Last week, our team was working on a feature enhancement to Kube360. We work with clients in regulated industries, and one of the requirements was fully encrypted traffic throughout the cluster. While we've supported Istio's mutual TLS (mTLS) as an optional feature for end-user applications, not all of our built-in services were using mTLS strict mode. We were working on rolling out that support.
One of the cornerstones of Kube360 is our centralized authentication system, which is primarily supplied by a service (called k3dash
) that receives incoming traffic, performs authentication against an external identity provider (such as Okta, Azure AD, or others), and then provides those credentials to the other services within the clusters, such as the Kubernetes Dashboard or Grafana. This service in particular was giving some trouble.

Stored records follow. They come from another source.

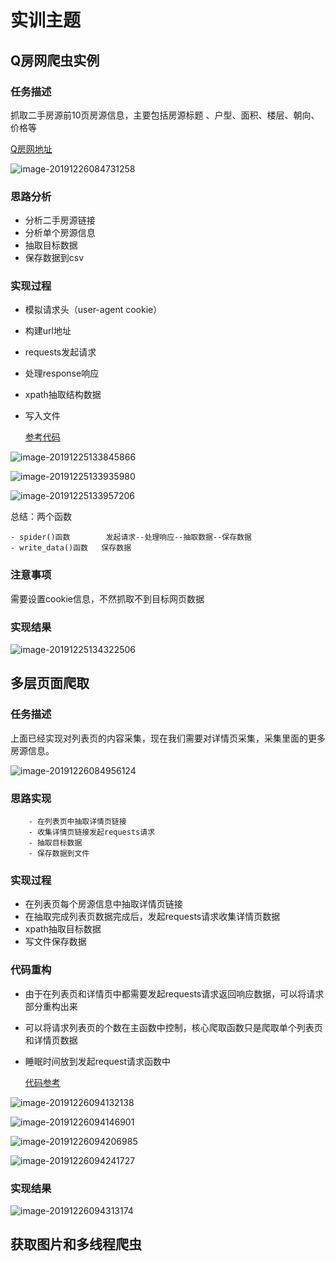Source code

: # 实训主题

## Q房网爬虫实例

### 任务描述

抓取二手房源前10页房源信息，主要包括房源标题 、户型、面积、楼层、朝向、价格等

[Q房网地址](https://shenzhen.qfang.com/sale)

![image-20191226084731258](image-20191226084731258.png)

### 思路分析

- 分析二手房源链接
- 分析单个房源信息
- 抽取目标数据
- 保存数据到csv

### 实现过程

- 模拟请求头（user-agent	cookie）

- 构建url地址

- requests发起请求

- 处理response响应

- xpath抽取结构数据

- 写入文件

  [参考代码]([https://github.com/crawler01/spider_class/blob/master/04-%E5%9F%BA%E7%A1%80%E7%88%AC%E8%99%AB%E5%AE%9E%E4%BE%8B/src/qhouse_base.py](https://github.com/crawler01/spider_class/blob/master/04-基础爬虫实例/src/qhouse_base.py))

![image-20191225133845866](image-20191225133845866.png)

![image-20191225133935980](image-20191225133935980.png)

![image-20191225133957206](image-20191225133957206.png)

总结：两个函数

	- spider()函数		发起请求--处理响应--抽取数据--保存数据
	- write_data()函数   保存数据

### 注意事项

需要设置cookie信息，不然抓取不到目标网页数据

### 实现结果

![image-20191225134322506](image-20191225134322506.png)



## 多层页面爬取

### 任务描述

上面已经实现对列表页的内容采集，现在我们需要对详情页采集，采集里面的更多房源信息。

![image-20191226084956124](image-20191226084956124.png)

### 思路实现

		- 在列表页中抽取详情页链接
		- 收集详情页链接发起requests请求
		- 抽取目标数据
		- 保存数据到文件

### 实现过程

 - 在列表页每个房源信息中抽取详情页链接
 - 在抽取完成列表页数据完成后，发起requests请求收集详情页数据
 - xpath抽取目标数据
 - 写文件保存数据

### 代码重构

- 由于在列表页和详情页中都需要发起requests请求返回响应数据，可以将请求部分重构出来

- 可以将请求列表页的个数在主函数中控制，核心爬取函数只是爬取单个列表页和详情页数据

- 睡眠时间放到发起request请求函数中

  [代码参考]([https://github.com/crawler01/spider_class/blob/master/04-%E5%9F%BA%E7%A1%80%E7%88%AC%E8%99%AB%E5%AE%9E%E4%BE%8B/src/qhouse_items.py](https://github.com/crawler01/spider_class/blob/master/04-基础爬虫实例/src/qhouse_items.py))

![image-20191226094132138](image-20191226094132138.png)

![image-20191226094146901](image-20191226094146901.png)

![image-20191226094206985](image-20191226094206985.png)

![image-20191226094241727](image-20191226094241727.png)

### 实现结果

![image-20191226094313174](image-20191226094313174.png)

## 获取图片和多线程爬虫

Before diving into the bugs and the debugging journey, however, let's review both Istio's mTLS support and relevant details of how k3dash
operates.
Interested in solving these kinds of problems? We're looking for experienced DevOps engineers to join our global team. We're hiring globally, and particularly looking for another US lead engineer. If you're interesting, send your CV to [email protected].
What is mTLS?
In a typical Kubernetes setup, encrypted traffic comes into the cluster and hits a load balancer. That load balancer terminates the TLS connection, resulting in the decrypted traffic. That decrypted traffic is then sent to the relevant service within the cluster. Since traffic within the cluster is typically considered safe, for many use cases this is an acceptable approach.
But for some use cases, such as handling Personally Identifiable Information (PII), extra safeguards may be desired or required. In those cases, we would like to ensure that all network traffic, even traffic inside the same cluster, is encrypted. That gives extra guarantees against both snooping (reading data in transit) and spoofing (faking the source of data) attacks. This can help mitigate the impact of other flaws in the system.
Implementing this complete data-in-transit encryption system manually requires a major overhaul to essentially every application in the cluster. You'll need to teach all of them to terminate their own TLS connections, issue certificates for all applications, and add a new Certificate Authority for all applications to respect.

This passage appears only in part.